Zwei methodische Vorgehensweisen gewinnen bei der Entwicklung interaktiver, technischer Systeme zunehmend an Bedeutung: zum einen der Ansatz des User Centered Design (UCD) zum anderen agile Methoden, wie z.B. Scrum. Beide tragen zu einer optimierten Systementwicklung bei, setzen dabei aber unterschiedliche Schwerpunkte.
UCD stellt die zukünftigen Nutzereines Systems in den Mittelpunkt der Entwicklung , um Usability und User Experience (UUX) zu verbessern. Implementierungsschritte und der Einsatz evaluativer UUX-Methoden werden dabei iterativ miteinander verschränkt, so dass in der Evaluation aufgedeckte Mängel im nächsten Zyklus der Iteration beseitigt werden können.

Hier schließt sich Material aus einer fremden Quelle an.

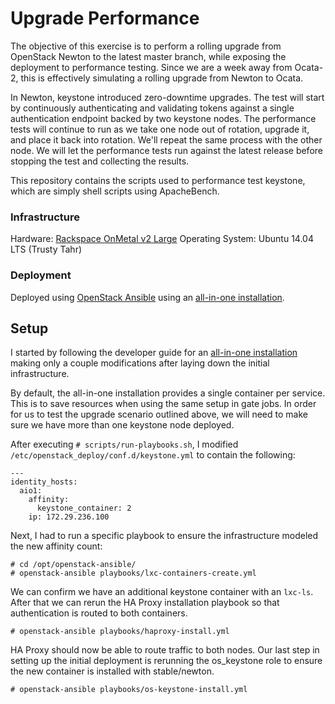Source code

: # Upgrade Performance

The objective of this exercise is to perform a rolling upgrade from OpenStack
Newton to the latest master branch, while exposing the deployment to
performance testing. Since we are a week away from Ocata-2, this is effectively
simulating a rolling upgrade from Newton to Ocata.

In Newton, keystone introduced zero-downtime upgrades. The test will start by
continuously authenticating and validating tokens against a single
authentication endpoint backed by two keystone nodes. The performance tests
will continue to run as we take one node out of rotation, upgrade it, and place
it back into rotation. We'll repeat the same process with the other node. We
will let the performance tests run against the latest release before stopping
the test and collecting the results.

This repository contains the scripts used to performance test keystone, which
are simply shell scripts using ApacheBench.

### Infrastructure

Hardware: [Rackspace OnMetal v2 Large](https://www.rackspace.com/en-us/cloud/servers/onmetal/specs)
Operating System: Ubuntu 14.04 LTS (Trusty Tahr)

### Deployment

Deployed using [OpenStack Ansible](http://docs.openstack.org/developer/openstack-ansible/) using
an [all-in-one installation](http://docs.openstack.org/developer/openstack-ansible/developer-docs/quickstart-aio.html).

## Setup

I started by following the developer guide for an [all-in-one
installation](http://docs.openstack.org/developer/openstack-ansible/developer-docs/quickstart-aio.html)
making only a couple modifications after laying down the initial infrastructure.

By default, the all-in-one installation provides a single container per service.
This is to save resources when using the same setup in gate jobs. In order for
us to test the upgrade scenario outlined above, we will need to make sure we
have more than one keystone node deployed.

After executing `# scripts/run-playbooks.sh`, I modified `/etc/openstack_deploy/conf.d/keystone.yml`
to contain the following:

```
---
identity_hosts:
  aio1:
    affinity:
      keystone_container: 2
    ip: 172.29.236.100
```

Next, I had to run a specific playbook to ensure the infrastructure modeled the new
affinity count:

```
# cd /opt/openstack-ansible/
# openstack-ansible playbooks/lxc-containers-create.yml
```

We can confirm we have an additional keystone container with an `lxc-ls`.
After that we can rerun the HA Proxy installation playbook so that
authentication is routed to both containers.

```
# openstack-ansible playbooks/haproxy-install.yml
```

HA Proxy should now be able to route traffic to both nodes. Our last step in
setting up the initial deployment is rerunning the os_keystone role to ensure
the new container is installed with stable/newton.

```
# openstack-ansible playbooks/os-keystone-install.yml
```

Scrum, die am häufigsten eingesetzte agile Methode, fokussiert die Entwicklung auf die Anforderungen des Kunden(der nicht identisch zum Nutzer sein muss). Besonderer Wert wird dabei darauf gelegt, diese Anforderungen aus Kundensicht zu formulieren und im Zuge der Entwicklung an etwaige Veränderungen der Kundenwünsche anzupassen. Ein weiteres Charakteristikum von Scrum besteht darin, die Umsetzung der Anforderungen in sehr kurzen Implementierungsschritten, sog. Sprints, voranzutreiben, wobei nach Abschluss eines jeden Sprints eine lauffähige Erweiterung des Systems vorliegen muss.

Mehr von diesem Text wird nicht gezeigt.